Whatever the case, I think that Spanish shows greater divergence between its European and American forms than English does. This is understandable, since American Spanish began diverging more than a century earlier, and has also been subdivided into more political units that developed in isolation from one another and in some cases from the mother country.
Well, I, a reasonable well-educated native speaker will disagree with you, if I may. The difference between ‘European’ Spanish and Latin American Spanish is not that much when you compare how it is spoken in many countries in America. To my ears Uruguayan and Argentinian Spanish sound more ‘foreign’ than that of Andalusians. Caribbean Spanish is somewhat archaic, more so in rural Dominican Rep., but I have yet to find somebody whose Spanish I can’t understand, I have never seen a movie in Spanish with subtitles in Spanish (something I’ve seen many times in English).
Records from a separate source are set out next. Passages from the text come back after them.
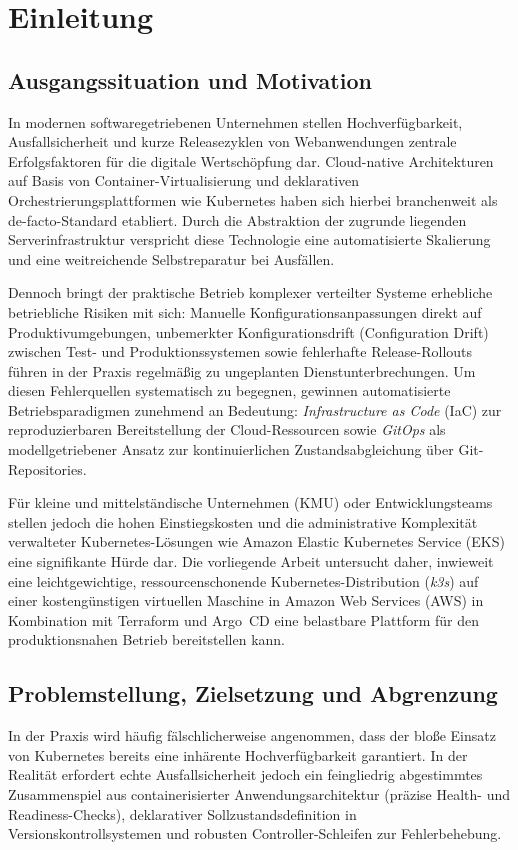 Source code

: \chapter{Einleitung}
\label{chap:einleitung}

\section{Ausgangssituation und Motivation}
\label{sec:ausgangssituation-motivation}
In modernen softwaregetriebenen Unternehmen stellen Hochverfügbarkeit, Ausfallsicherheit und kurze Releasezyklen von Webanwendungen zentrale Erfolgsfaktoren für die digitale Wertschöpfung dar. Cloud-native Architekturen auf Basis von Container-Virtualisierung und deklarativen Orchestrierungsplattformen wie Kubernetes haben sich hierbei branchenweit als de-facto-Standard etabliert. Durch die Abstraktion der zugrunde liegenden Serverinfrastruktur verspricht diese Technologie eine automatisierte Skalierung und eine weitreichende Selbstreparatur bei Ausfällen.

Dennoch bringt der praktische Betrieb komplexer verteilter Systeme erhebliche betriebliche Risiken mit sich: Manuelle Konfigurationsanpassungen direkt auf Produktivumgebungen, unbemerkter Konfigurationsdrift (Configuration Drift) zwischen Test- und Produktionssystemen sowie fehlerhafte Release-Rollouts führen in der Praxis regelmäßig zu ungeplanten Dienstunterbrechungen. Um diesen Fehlerquellen systematisch zu begegnen, gewinnen automatisierte Betriebsparadigmen zunehmend an Bedeutung: \textit{Infrastructure as Code} (IaC) zur reproduzierbaren Bereitstellung der Cloud-Ressourcen sowie \textit{GitOps} als modellgetriebener Ansatz zur kontinuierlichen Zustandsabgleichung über Git-Repositories.

Für kleine und mittelständische Unternehmen (KMU) oder Entwicklungsteams stellen jedoch die hohen Einstiegskosten und die administrative Komplexität verwalteter Kubernetes-Lösungen wie Amazon Elastic Kubernetes Service (EKS) eine signifikante Hürde dar. Die vorliegende Arbeit untersucht daher, inwieweit eine leichtgewichtige, ressourcenschonende Kubernetes-Distribution (\textit{k3s}) auf einer kostengünstigen virtuellen Maschine in Amazon Web Services (AWS) in Kombination mit Terraform und Argo~CD eine belastbare Plattform für den produktionsnahen Betrieb bereitstellen kann.

\section{Problemstellung, Zielsetzung und Abgrenzung}
\label{sec:problemstellung-zielsetzung}
In der Praxis wird häufig fälschlicherweise angenommen, dass der bloße Einsatz von Kubernetes bereits eine inhärente Hochverfügbarkeit garantiert. In der Realität erfordert echte Ausfallsicherheit jedoch ein feingliedrig abgestimmtes Zusammenspiel aus containerisierter Anwendungsarchitektur (präzise Health- und Readiness-Checks), deklarativer Sollzustandsdefinition in Versionskontrollsystemen und robusten Controller-Schleifen zur Fehlerbehebung.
I agree with you that Latin American Spanish is more divergent between the different forms spoken within the hemisphere than American (that is, the forms spoken throughout the hemisphere) English is. However, Latin American Spanish in general is also more divergent from Andulusian Spanish (its immediate predecessor) than American English is from the British dialects from which it directly descended (specifically in the case of the ustedes/vosotros distinction). There may be more divergence within Great Britain between the various dialects of English, such as Scots (sometimes even considered a separate language), than there is within Spain for Spanish dialects. And it’s these British dialects of English, not dialects of American English, for which you might need subtitles.
(One might also need subtitles for the Jamaican English Creole, but there are some American Spanish Creoles such as Palenquero that are even more difficult for a Spanish speaker to understand.)
Actually, the quote is properly rendered as “Veni, Vidi, Vici”, and would thus be pronounced “Vain-y, veed-y, veech-y” (as my dad learned it at Cleveland’s Benedictine High School in the 1950’s), or “Wain-y, Weed-y, Wee-ky” (as Dr. Stephens, a political science professor I had in college, said in the way he learned the language under a “prominent Latin scholar” at the University of Chicago).
Just thought up something here that may be confusing all of us – are we equating formal with polite forms? To me, usted and ustedes are “formal”/polite, in that you speak to your elders or the queen in a formal fashion. Granted ustedes has displaced vosotros in Latin America, so it’s used in general, not just for formality and politeness. So, someone way up above said that if they were to hear vosotros used, it would be kind of stodgy and formal.
Is this a regional variation? I was recently on the webpage of a guy who’s Venezuelan, who offers the site in “English” or “Castellano,” and I was wondering.